[Start of Attachment]

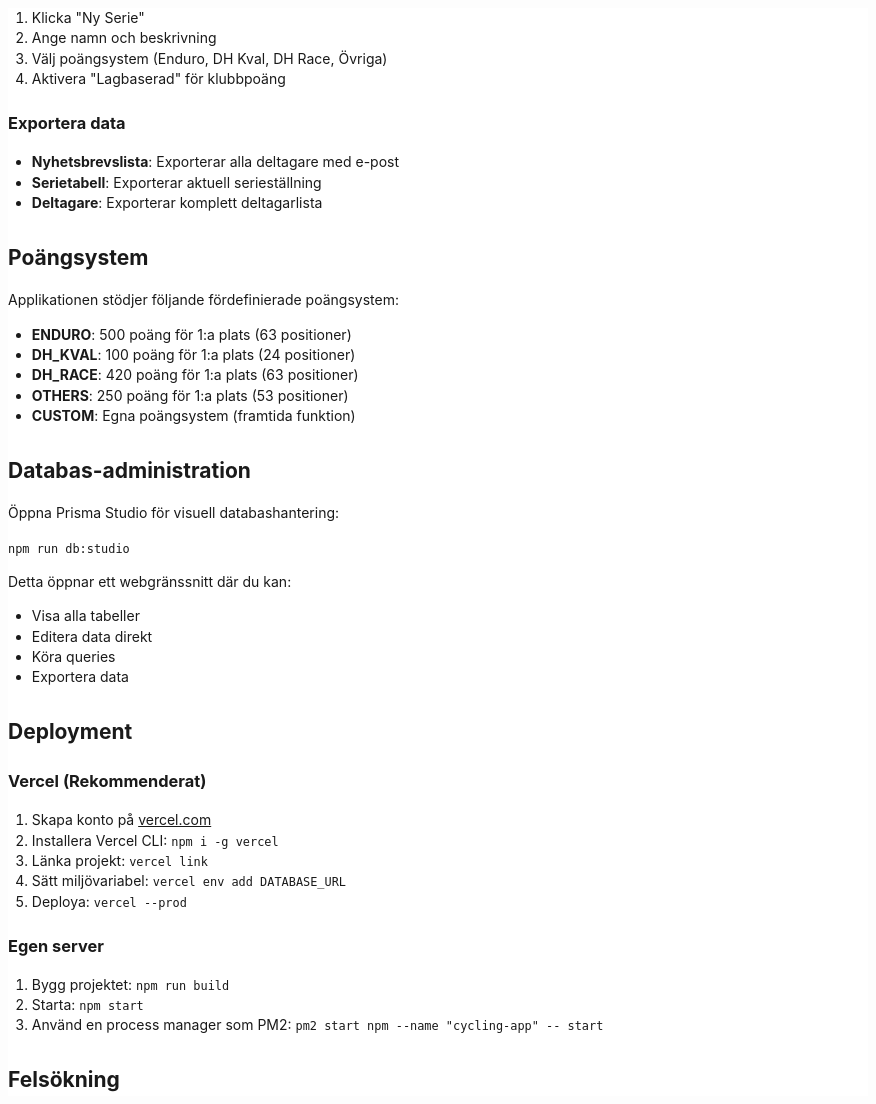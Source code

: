 1. Klicka "Ny Serie"
2. Ange namn och beskrivning
3. Välj poängsystem (Enduro, DH Kval, DH Race, Övriga)
4. Aktivera "Lagbaserad" för klubbpoäng

### Exportera data

- **Nyhetsbrevslista**: Exporterar alla deltagare med e-post
- **Serietabell**: Exporterar aktuell serieställning
- **Deltagare**: Exporterar komplett deltagarlista

## Poängsystem

Applikationen stödjer följande fördefinierade poängsystem:

- **ENDURO**: 500 poäng för 1:a plats (63 positioner)
- **DH_KVAL**: 100 poäng för 1:a plats (24 positioner)
- **DH_RACE**: 420 poäng för 1:a plats (63 positioner)
- **OTHERS**: 250 poäng för 1:a plats (53 positioner)
- **CUSTOM**: Egna poängsystem (framtida funktion)

## Databas-administration

Öppna Prisma Studio för visuell databashantering:

```bash
npm run db:studio
```

Detta öppnar ett webgränssnitt där du kan:
- Visa alla tabeller
- Editera data direkt
- Köra queries
- Exportera data

## Deployment

### Vercel (Rekommenderat)

1. Skapa konto på [vercel.com](https://vercel.com)
2. Installera Vercel CLI: `npm i -g vercel`
3. Länka projekt: `vercel link`
4. Sätt miljövariabel: `vercel env add DATABASE_URL`
5. Deploya: `vercel --prod`

### Egen server

1. Bygg projektet: `npm run build`
2. Starta: `npm start`
3. Använd en process manager som PM2: `pm2 start npm --name "cycling-app" -- start`

## Felsökning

[End of Attachment]

Nothing but the lines from the one containing "- **DH_KVAL**: 100" through the final line of the listing above belongs in the answer; set them down exactly.

- **DH_KVAL**: 100 poäng för 1:a plats (24 positioner)
- **DH_RACE**: 420 poäng för 1:a plats (63 positioner)
- **OTHERS**: 250 poäng för 1:a plats (53 positioner)
- **CUSTOM**: Egna poängsystem (framtida funktion)

## Databas-administration

Öppna Prisma Studio för visuell databashantering:

```bash
npm run db:studio
```

Detta öppnar ett webgränssnitt där du kan:
- Visa alla tabeller
- Editera data direkt
- Köra queries
- Exportera data

## Deployment

### Vercel (Rekommenderat)

1. Skapa konto på [vercel.com](https://vercel.com)
2. Installera Vercel CLI: `npm i -g vercel`
3. Länka projekt: `vercel link`
4. Sätt miljövariabel: `vercel env add DATABASE_URL`
5. Deploya: `vercel --prod`

### Egen server

1. Bygg projektet: `npm run build`
2. Starta: `npm start`
3. Använd en process manager som PM2: `pm2 start npm --name "cycling-app" -- start`

## Felsökning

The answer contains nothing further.